Gericht bestätigt Verbot von Flensburger "Hells Angels"-Ableger
AFP VOM 19.6.2012 | Nachrichten - Allgemein | 649 Aufrufe Mehr zum Thema:Hells Angels, Ableger, Verbot, Flensburg
Präsident und Clubmitglieder waren an Verbrechen beteiligt
In ihrem Kampf gegen kriminelle Rocker haben die schleswig-holsteinischen Sicherheitsbehörden einen juristischen Sieg errungen. Das Oberverwaltungsgericht Schleswig bestätigte am Dienstag das Verbot eines Flensburger "Hells Angels"-Ablegers durch das Kieler Innenministerium, wie eine Gerichtssprecherin mitteilte. Der Verein war 2010 aufgelöst worden, weil dessen Präsident und weitere Mitglieder an schweren Straftaten beteiligt waren.
Unter anderem hatte der ehemalige Clubchef einen motorradfahrenden Rocker der mit den "Hells Angels" konkurrierenden "Bandidos" 2009 mit einem Auto von einer Autobahn abgedrängt und lebensgefährlich verletzt. Außerdem war bei Vereins-Mitgliedern bei einer Razzia 2009 ein Waffenarsenal mit Sprengstoff, Maschinenpistolen, Schrotflinten und sogenannten Pumpguns gefunden worden.
Rockergruppierungen wie die "Hells Angels" und die "Bandidos" sind nach den Erkenntnissen deutscher Sicherheitsbehörden zumindest teils der organisierten Kriminalität zuzurechnen. Sie betätigen sich demnach unter anderem im Drogen- und Waffenhandel sowie im Rotlichtmilieu. In den vergangenen Wochen rückten Ermittler wiederholt zu massiven Razzien gegen Rocker aus. Mehrfach verboten Bundesländer zudem regionale Ableger.

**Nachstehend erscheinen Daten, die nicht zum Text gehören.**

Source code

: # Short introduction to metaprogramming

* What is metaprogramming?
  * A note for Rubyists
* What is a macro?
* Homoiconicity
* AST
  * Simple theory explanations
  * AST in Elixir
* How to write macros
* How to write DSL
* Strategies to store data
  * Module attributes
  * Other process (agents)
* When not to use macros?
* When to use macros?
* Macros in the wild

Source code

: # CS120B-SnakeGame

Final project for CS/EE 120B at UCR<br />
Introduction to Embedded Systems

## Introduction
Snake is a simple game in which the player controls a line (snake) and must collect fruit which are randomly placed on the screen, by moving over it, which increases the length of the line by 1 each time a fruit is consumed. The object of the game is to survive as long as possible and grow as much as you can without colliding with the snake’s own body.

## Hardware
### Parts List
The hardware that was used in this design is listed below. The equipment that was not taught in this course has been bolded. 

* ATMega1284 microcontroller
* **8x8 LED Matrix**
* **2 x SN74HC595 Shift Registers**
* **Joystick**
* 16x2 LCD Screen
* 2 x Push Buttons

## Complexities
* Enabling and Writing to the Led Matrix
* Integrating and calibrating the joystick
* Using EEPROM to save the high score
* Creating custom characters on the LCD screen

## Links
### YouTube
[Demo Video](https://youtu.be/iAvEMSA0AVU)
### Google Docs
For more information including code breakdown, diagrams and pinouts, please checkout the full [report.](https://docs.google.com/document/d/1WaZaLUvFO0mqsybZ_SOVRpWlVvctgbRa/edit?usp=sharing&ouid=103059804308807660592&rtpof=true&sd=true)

Die Flensburger "Hells Angels" hatten gegen das Vereinsverbot geklagt. Die Vertreter des Club zogen diese nach Angaben der Gerichtssprecherin am Dienstag während der Verhandlungen zwar zurück. Da dies zu diesem Zeitpunkt aber nur noch mit Zustimmung der Gegenseite möglich gewesen wäre und der Vertreter des Innenministeriums diese verweigerte, habe das Gericht wie geplant entschieden.
In dem Urteil bestätigten die Richter das Vereinsverbot wegen krimineller Aktivitäten. Es gehe um "gewichtige Straftaten", die zudem dem Club als solchem und nicht einzelnen Mitgliedern zugerechnet werden müssten, teilte das Gericht mit. Die Attacke auf den "Bandidos" auf der Autobahn etwa sei nach Auffassung der Richter ausschließlich durch Vereinsinteressen motiviert gewesen, ergänzte die Gerichtssprecherin. Persönliche Motive hätten dabei keine Rolle gespielt.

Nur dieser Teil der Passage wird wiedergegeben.